Все было кончено. Дом, о котором я так мечтала, который строила и обставляла с огромной любовью, чуть не стал могилой. На веревке уже был завязан скользящий узел, когда я решила в последний раз прогуляться в парке – не так просто оказалось сделать первый шаг.
Осень расписала деревья во все оттенки желтого и багряного. Ветер теребил волосы гнал под ноги опавшие листья. Кое-где разбивались о каменные чаши струи еще не выключенных фонтанов, и родители гоняли от них не в меру самостоятельных малышей.
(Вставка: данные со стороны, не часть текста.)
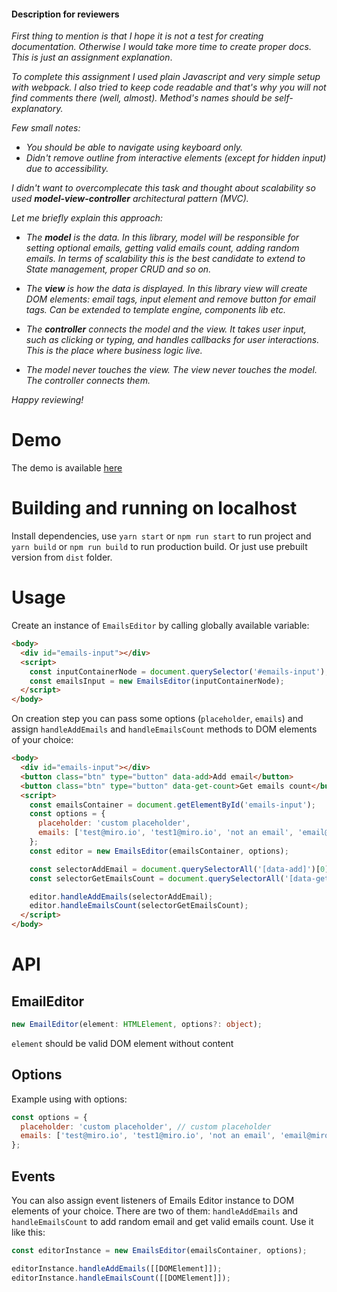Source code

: #### Description for reviewers

*First thing to mention is that I hope it is not a test for creating documentation. Otherwise I would take more time to create proper docs. 
This is just an assignment explanation*. 

*To complete this assignment I used plain Javascript and very simple setup with webpack. I also tried to keep code readable 
and that's why you will not find comments there (well, almost). Method's names should be self-explanatory.*

*Few small notes:* 
  - *You should be able to navigate using keyboard only.*
  - *Didn't remove outline from interactive elements (except for hidden input) due to accessibility.*

*I didn't want to overcomplecate this task and thought about scalability so used **model-view-controller** architectural pattern (MVC).*

*Let me briefly explain this approach:*

 - *The **model** is the data. In this library, model will be responsible for setting optional emails, getting valid emails count, adding 
random emails. In terms of scalability this is the best candidate to extend to State management, proper CRUD and so on.*

 - *The **view** is how the data is displayed. In this library view will create DOM elements: email tags, input element and remove button for email tags.
Can be extended to template engine, components lib etc.*

 - *The **controller** connects the model and the view. It takes user input, such as clicking or typing, and handles callbacks for user interactions.
This is the place where business logic live.*

 - *The model never touches the view. The view never touches the model. The controller connects them.*

*Happy reviewing!*


# Demo

The demo is available [here](https://stannyu.github.io/izanagi/dist/)

# Building and running on localhost

Install dependencies, use `yarn start` or `npm run start` to run project and `yarn build` or `npm run build` to run production build.
Or just use prebuilt version from `dist` folder.

# Usage

Create an instance of `EmailsEditor` by calling globally available variable:

```html
<body>
  <div id="emails-input"></div>
  <script>
    const inputContainerNode = document.querySelector('#emails-input');
    const emailsInput = new EmailsEditor(inputContainerNode);
  </script>
</body>
```

On creation step you can pass some options (`placeholder`, `emails`) and assign `handleAddEmails` and `handleEmailsCount` methods
to DOM elements of your choice:

```html
<body>
  <div id="emails-input"></div>
  <button class="btn" type="button" data-add>Add email</button>
  <button class="btn" type="button" data-get-count>Get emails count</button>
  <script>
    const emailsContainer = document.getElementById('emails-input');
    const options = {
      placeholder: 'custom placeholder',
      emails: ['test@miro.io', 'test1@miro.io', 'not an email', 'email@miro.io'],
    };
    const editor = new EmailsEditor(emailsContainer, options);

    const selectorAddEmail = document.querySelectorAll('[data-add]')[0];
    const selectorGetEmailsCount = document.querySelectorAll('[data-get-count]')[0];

    editor.handleAddEmails(selectorAddEmail);
    editor.handleEmailsCount(selectorGetEmailsCount);
  </script>
</body>
```

# API

## EmailEditor

```typescript
new EmailEditor(element: HTMLElement, options?: object);
```

`element` should be valid DOM element without content

## Options

Example using with options:

```javascript
const options = {
  placeholder: 'custom placeholder', // custom placeholder
  emails: ['test@miro.io', 'test1@miro.io', 'not an email', 'email@miro.io'], // predefined emails
};
```

## Events

You can also assign event listeners of Emails Editor instance to DOM elements of your choice.
There are two of them: `handleAddEmails` and `handleEmailsCount` to add random email and get valid emails count.
Use it like this:

```javascript
const editorInstance = new EmailsEditor(emailsContainer, options);

editorInstance.handleAddEmails([[DOMElement]]);
editorInstance.handleEmailsCount([[DOMElement]]);
```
Я шла, но не слышала ни шороха травы, ни звона воды, ни детского гомона. Моим персональным адом стала тишина.
Медленно дошла до концертной площадки, на которой всегда играла живая музыка: то ретро-оркестр импровизировал, смешивая старые мелодии, то саксофонист заставлял свой инструмент выдавать головокружительные трели, звонкие, чистые, яркие. Или подростки били в барабаны, призывая всех вокруг включиться в безумный ритм…
Оставалось подойти, понять, что я уже мертва… и умереть окончательно.
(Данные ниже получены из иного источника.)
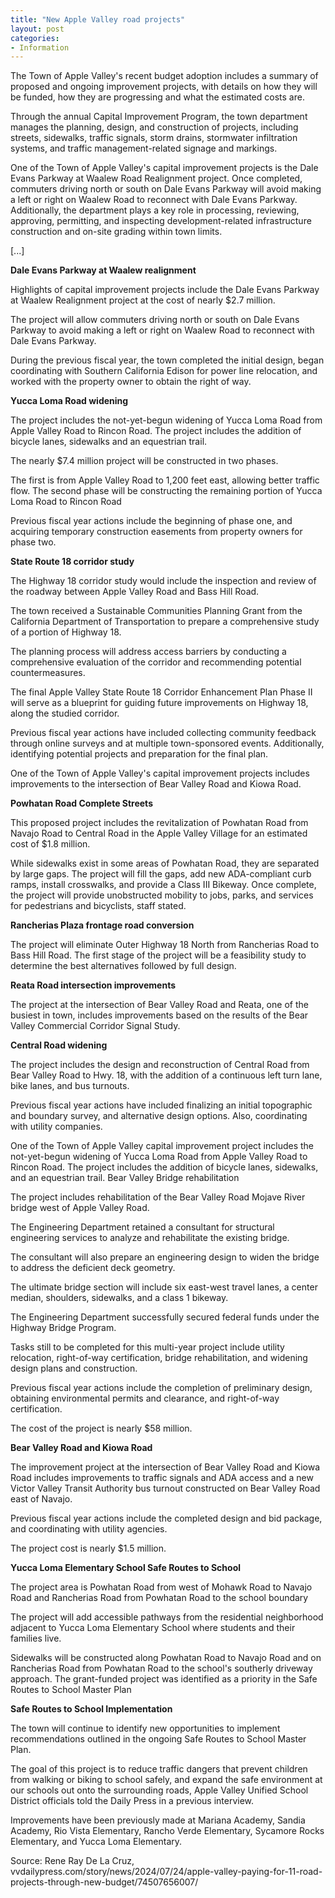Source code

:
 ```yaml
---
title: "New Apple Valley road projects"
layout: post
categories:
- Information
---
```


The Town of Apple Valley's recent budget adoption includes a summary of proposed and ongoing improvement projects, with details on how they will be funded, how they are progressing and what the estimated costs are.

Through the annual Capital Improvement Program, the town department manages the planning, design, and construction of projects, including streets, sidewalks, traffic signals, storm drains, stormwater infiltration systems, and traffic management-related signage and markings. 

One of the Town of Apple Valley's capital improvement projects is the Dale Evans Parkway at Waalew Road Realignment project. Once completed, commuters driving north or south on Dale Evans Parkway will avoid making a left or right on Waalew Road to reconnect with Dale Evans Parkway.
Additionally, the department plays a key role in processing, reviewing, approving, permitting, and inspecting development-related infrastructure construction and on-site grading within town limits. 

[...]

**Dale Evans Parkway at Waalew realignment**

Highlights of capital improvement projects include the Dale Evans Parkway at Waalew Realignment project at the cost of nearly $2.7 million.

The project will allow commuters driving north or south on Dale Evans Parkway to avoid making a left or right on Waalew Road to reconnect with Dale Evans Parkway. 

During the previous fiscal year, the town completed the initial design, began coordinating with Southern California Edison for power line relocation, and worked with the property owner to obtain the right of way.

**Yucca Loma Road widening**

The project includes the not-yet-begun widening of Yucca Loma Road from Apple Valley Road to Rincon Road. The project includes the addition of bicycle lanes, sidewalks and an equestrian trail. 

The nearly $7.4 million project will be constructed in two phases.

The first is from Apple Valley Road to 1,200 feet east, allowing better traffic flow. The second phase will be constructing the remaining portion of Yucca Loma Road to Rincon Road

Previous fiscal year actions include the beginning of phase one, and acquiring temporary construction easements from property owners for phase two.

**State Route 18 corridor study**

The Highway 18 corridor study would include the inspection and review of the roadway between Apple Valley Road and Bass Hill Road.

The town received a Sustainable Communities Planning Grant from the California Department of Transportation to prepare a comprehensive study of a portion of Highway 18.

The planning process will address access barriers by conducting a comprehensive evaluation of the corridor and recommending potential countermeasures. 

The final Apple Valley State Route 18 Corridor Enhancement Plan Phase II will serve as a blueprint for guiding future improvements on Highway 18, along the studied corridor. 

Previous fiscal year actions have included collecting community feedback through online surveys and at multiple town-sponsored events. Additionally, identifying potential projects and preparation for the final plan.

One of the Town of Apple Valley's capital improvement projects includes improvements to the intersection of Bear Valley Road and Kiowa Road.

**Powhatan Road Complete Streets**

This proposed project includes the revitalization of Powhatan Road from Navajo Road to Central Road in the Apple Valley Village for an estimated cost of $1.8 million.

While sidewalks exist in some areas of Powhatan Road, they are separated by large gaps. The project will fill the gaps, add new ADA-compliant curb ramps, install crosswalks, and provide a Class III Bikeway. Once complete, the project will provide unobstructed mobility to jobs, parks, and services for pedestrians and bicyclists, staff stated.

**Rancherias Plaza frontage road conversion**

The project will eliminate Outer Highway 18 North from Rancherias Road to Bass Hill Road. The first stage of the project will be a feasibility study to determine the best alternatives followed by full design. 

**Reata Road intersection improvements** 

The project at the intersection of Bear Valley Road and Reata, one of the busiest in town, includes improvements based on the results of the Bear Valley Commercial Corridor Signal Study.

**Central Road widening**

The project includes the design and reconstruction of Central Road from Bear Valley Road to Hwy. 18, with the addition of a continuous left turn lane, bike lanes, and bus turnouts. 

Previous fiscal year actions have included finalizing an initial topographic and boundary survey, and alternative design options. Also, coordinating with utility companies.

One of the Town of Apple Valley capital improvement project includes the not-yet-begun widening of Yucca Loma Road from Apple Valley Road to Rincon Road. The project includes the addition of bicycle lanes, sidewalks, and an equestrian trail.
Bear Valley Bridge rehabilitation

The project includes rehabilitation of the Bear Valley Road Mojave River bridge west of Apple Valley Road. 

The Engineering Department retained a consultant for structural engineering services to analyze and rehabilitate the existing bridge. 

The consultant will also prepare an engineering design to widen the bridge to address the deficient deck geometry. 

The ultimate bridge section will include six east-west travel lanes, a center median, shoulders, sidewalks, and a class 1 bikeway. 

The Engineering Department successfully secured federal funds under the Highway Bridge Program.

Tasks still to be completed for this multi-year project include utility relocation, right-of-way certification, bridge rehabilitation, and widening design plans and construction. 

Previous fiscal year actions include the completion of preliminary design, obtaining environmental permits and clearance, and right-of-way certification.

The cost of the project is nearly $58 million.

**Bear Valley Road and Kiowa Road** 

The improvement project at the intersection of Bear Valley Road and Kiowa Road includes improvements to traffic signals and ADA access and a new Victor Valley Transit Authority bus turnout constructed on Bear Valley Road east of Navajo. 

Previous fiscal year actions include the completed design and bid package, and coordinating with utility agencies.

The project cost is nearly $1.5 million.

**Yucca Loma Elementary School Safe Routes to School**

The project area is Powhatan Road from west of Mohawk Road to Navajo Road and Rancherias Road from Powhatan Road to the school boundary 

The project will add accessible pathways from the residential neighborhood adjacent to Yucca Loma Elementary School where students and their families live. 

Sidewalks will be constructed along Powhatan Road to Navajo Road and on Rancherias Road from Powhatan Road to the school's southerly driveway approach. The grant-funded project was identified as a priority in the Safe Routes to School Master Plan

**Safe Routes to School Implementation**

The town will continue to identify new opportunities to implement recommendations outlined in the ongoing Safe Routes to School Master Plan. 

The goal of this project is to reduce traffic dangers that prevent children from walking or biking to school safely, and expand the safe environment at our schools out onto the surrounding roads, Apple Valley Unified School District officials told the Daily Press in a previous interview.

Improvements have been previously made at Mariana Academy, Sandia Academy, Rio Vista Elementary, Rancho Verde Elementary, Sycamore Rocks Elementary, and Yucca Loma Elementary.

Source: Rene Ray De La Cruz, vvdailypress.com/story/news/2024/07/24/apple-valley-paying-for-11-road-projects-through-new-budget/74507656007/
Тихий, на грани слышимости звук заставил оцепенеть. Я даже головой покрутила, чтобы удостовериться, что это не мерещится. Но дети кричали все так же беззвучно, и желтые листья по-прежнему бесшумно скользили по серому асфальту.
Звук не исчезал. Напротив, стал сильнее, увереннее и теперь напоминал перезвон колоколов. Забыв недавние мысли, я кинулась к сцене. И застыла, не в силах осознать, как такое возможно.
За длинным столом сидела женщина. Расставив перед собой металлические чаши, она водила по их краям палочкой, извлекая тот самый звук. Гудящий, мягкий, он складывался в незамысловатую мелодию и разрыдалась от счастья.
Конечно, фальшивила женщина жутко. Полутона, громкость, темп… Сплошная каша! Но я её слышала!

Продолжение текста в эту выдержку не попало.